On June 1, 1921, the systematic destruction of years of building was made manifest in less than 24 hours. Also known as “Little Africa,” the black business district of north Tulsa, Oklahoma lay fuming—a model community destroyed, mansions melted down to the ground, hope stretching its mournful arms forward in a desperate attempt to hold on to its dear Greenwood.
It began the same way it always has, with a black man accused of accosting a white woman. On May 31, 1921, “the Tulsa Tribune reported that a black man, Dick Rowland, attempted to rape a white woman, Sarah Page. Whites in the area refused to wait for the investigative process to play out, sparking two days of unprecedented racial violence. Thirty-five city blocks went up in flames, 300 people died, and 800 were injured.” (Fain, Kimberly, 2017)
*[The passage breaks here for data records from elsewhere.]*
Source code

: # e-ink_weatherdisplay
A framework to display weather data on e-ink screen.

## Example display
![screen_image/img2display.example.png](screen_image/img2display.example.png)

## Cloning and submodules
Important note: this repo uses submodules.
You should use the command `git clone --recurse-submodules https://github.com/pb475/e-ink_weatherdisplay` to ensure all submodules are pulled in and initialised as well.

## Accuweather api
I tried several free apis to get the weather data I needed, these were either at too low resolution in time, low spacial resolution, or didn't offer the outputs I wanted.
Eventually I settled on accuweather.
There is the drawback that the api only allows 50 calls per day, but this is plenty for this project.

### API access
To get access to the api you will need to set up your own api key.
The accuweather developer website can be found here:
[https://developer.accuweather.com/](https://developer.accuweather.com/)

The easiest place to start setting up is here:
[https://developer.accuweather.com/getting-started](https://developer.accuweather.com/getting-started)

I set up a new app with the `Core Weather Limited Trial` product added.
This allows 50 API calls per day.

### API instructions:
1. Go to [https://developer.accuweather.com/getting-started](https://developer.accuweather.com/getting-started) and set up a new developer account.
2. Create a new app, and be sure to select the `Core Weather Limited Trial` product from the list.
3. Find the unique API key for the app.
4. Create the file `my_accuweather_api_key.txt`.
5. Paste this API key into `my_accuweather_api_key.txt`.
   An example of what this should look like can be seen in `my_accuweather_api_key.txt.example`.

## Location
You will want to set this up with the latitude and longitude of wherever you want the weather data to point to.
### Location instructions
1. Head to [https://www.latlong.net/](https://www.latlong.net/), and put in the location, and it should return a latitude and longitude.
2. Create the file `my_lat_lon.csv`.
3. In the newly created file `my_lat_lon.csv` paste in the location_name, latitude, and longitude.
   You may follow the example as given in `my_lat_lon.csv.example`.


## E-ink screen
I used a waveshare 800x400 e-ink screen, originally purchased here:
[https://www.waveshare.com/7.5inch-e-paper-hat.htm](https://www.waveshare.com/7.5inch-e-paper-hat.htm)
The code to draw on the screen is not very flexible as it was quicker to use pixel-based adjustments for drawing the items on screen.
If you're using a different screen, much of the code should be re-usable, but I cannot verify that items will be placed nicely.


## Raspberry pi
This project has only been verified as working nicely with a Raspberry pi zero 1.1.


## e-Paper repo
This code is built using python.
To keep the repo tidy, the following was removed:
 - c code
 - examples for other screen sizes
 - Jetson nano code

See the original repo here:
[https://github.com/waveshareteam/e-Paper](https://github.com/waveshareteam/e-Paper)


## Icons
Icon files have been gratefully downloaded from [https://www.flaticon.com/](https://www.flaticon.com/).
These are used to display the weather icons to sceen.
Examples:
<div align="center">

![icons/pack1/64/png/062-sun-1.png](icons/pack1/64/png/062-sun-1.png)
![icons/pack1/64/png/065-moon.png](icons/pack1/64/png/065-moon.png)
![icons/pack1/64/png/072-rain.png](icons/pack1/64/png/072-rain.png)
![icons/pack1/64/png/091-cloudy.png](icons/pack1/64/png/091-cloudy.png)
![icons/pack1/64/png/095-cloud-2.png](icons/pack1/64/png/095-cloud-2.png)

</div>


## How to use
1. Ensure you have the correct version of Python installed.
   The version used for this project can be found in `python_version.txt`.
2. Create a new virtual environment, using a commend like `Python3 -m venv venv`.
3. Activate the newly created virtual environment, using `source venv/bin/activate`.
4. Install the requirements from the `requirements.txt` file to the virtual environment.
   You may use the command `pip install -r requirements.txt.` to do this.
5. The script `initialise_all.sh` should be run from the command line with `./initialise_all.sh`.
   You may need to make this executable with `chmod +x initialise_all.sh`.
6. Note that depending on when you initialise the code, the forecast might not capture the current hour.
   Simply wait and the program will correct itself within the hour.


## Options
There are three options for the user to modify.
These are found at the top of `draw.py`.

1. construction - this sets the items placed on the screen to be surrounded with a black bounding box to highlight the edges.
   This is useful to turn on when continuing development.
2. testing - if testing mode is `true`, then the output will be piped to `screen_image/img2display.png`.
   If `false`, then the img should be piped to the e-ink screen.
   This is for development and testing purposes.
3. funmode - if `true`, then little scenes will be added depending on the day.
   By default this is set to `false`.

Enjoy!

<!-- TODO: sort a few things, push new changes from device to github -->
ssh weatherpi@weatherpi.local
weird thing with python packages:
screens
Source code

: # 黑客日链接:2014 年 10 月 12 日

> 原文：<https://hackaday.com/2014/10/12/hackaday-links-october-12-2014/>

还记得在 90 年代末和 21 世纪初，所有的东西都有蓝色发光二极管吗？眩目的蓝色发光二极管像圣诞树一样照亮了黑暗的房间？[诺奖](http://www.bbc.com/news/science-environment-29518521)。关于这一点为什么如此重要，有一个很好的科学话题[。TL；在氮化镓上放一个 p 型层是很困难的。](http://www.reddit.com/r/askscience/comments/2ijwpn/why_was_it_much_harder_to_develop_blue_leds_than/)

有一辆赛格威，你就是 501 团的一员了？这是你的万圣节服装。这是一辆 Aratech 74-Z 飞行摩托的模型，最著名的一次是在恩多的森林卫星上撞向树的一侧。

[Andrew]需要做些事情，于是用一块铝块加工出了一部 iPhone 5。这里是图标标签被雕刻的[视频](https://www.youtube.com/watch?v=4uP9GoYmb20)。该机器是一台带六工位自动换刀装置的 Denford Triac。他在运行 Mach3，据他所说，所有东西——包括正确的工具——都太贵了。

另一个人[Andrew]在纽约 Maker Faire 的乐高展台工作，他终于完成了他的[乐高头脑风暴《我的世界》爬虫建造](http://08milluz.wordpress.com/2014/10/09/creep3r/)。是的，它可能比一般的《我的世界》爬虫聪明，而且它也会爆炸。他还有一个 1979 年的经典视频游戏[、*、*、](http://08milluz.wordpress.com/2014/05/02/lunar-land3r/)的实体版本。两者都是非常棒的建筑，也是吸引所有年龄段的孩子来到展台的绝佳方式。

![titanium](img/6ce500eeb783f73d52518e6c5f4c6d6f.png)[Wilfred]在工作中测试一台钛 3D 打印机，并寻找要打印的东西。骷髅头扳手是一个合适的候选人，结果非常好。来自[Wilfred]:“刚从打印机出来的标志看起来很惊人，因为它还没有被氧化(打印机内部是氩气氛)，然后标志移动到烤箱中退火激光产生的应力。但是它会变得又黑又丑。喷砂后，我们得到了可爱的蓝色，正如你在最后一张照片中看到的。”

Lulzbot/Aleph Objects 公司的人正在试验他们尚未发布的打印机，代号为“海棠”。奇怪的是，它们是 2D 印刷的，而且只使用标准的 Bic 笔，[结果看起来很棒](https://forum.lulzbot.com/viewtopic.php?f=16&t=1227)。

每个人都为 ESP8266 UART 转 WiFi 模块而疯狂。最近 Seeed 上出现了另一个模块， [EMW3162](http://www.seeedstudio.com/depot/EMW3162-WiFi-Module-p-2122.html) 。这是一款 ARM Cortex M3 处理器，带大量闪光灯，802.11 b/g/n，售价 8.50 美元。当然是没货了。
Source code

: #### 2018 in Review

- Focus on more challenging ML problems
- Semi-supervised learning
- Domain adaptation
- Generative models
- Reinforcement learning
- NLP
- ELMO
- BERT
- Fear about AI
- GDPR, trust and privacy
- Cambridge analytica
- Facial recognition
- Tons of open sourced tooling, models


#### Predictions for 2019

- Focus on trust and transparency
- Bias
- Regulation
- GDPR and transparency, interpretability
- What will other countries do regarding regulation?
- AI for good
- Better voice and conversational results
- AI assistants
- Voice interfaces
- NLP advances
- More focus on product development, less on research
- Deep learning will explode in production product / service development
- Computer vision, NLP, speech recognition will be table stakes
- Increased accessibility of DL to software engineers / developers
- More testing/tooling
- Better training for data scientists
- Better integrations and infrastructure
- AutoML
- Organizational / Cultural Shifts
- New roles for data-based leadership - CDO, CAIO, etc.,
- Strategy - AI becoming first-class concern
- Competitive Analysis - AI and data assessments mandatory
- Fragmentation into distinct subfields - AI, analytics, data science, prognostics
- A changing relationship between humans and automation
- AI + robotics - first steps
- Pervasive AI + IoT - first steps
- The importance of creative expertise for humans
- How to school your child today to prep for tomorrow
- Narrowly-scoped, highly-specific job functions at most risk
This was the beginning of what culminated in the destruction of the Greenwood community.
Greenwood is a neighborhood in Tulsa, Oklahoma. It was one of the most successful and wealthiest black communities in the United States during the early 20th Century. It was popularly known as America’s “Black Wall Street” because its financial success mirrored Wall Street. During the oil boom of the 1910s, which gained the town such titles as “Oil Capital of the World,” the area of northeast Oklahoma around Tulsa flourished, including the Greenwood neighborhood. Home to several prominent Black business people, the community held many multimillionaires.
Greenwood boasted a variety of thriving businesses that were very successful up until the Tulsa Race Massacre. Not only did blacks want to contribute to the success of their own shops, but also the racial segregation laws prevented us from shopping anywhere other than Greenwood, forcing us to be in support of our own people and thus contribute to the success of our own people.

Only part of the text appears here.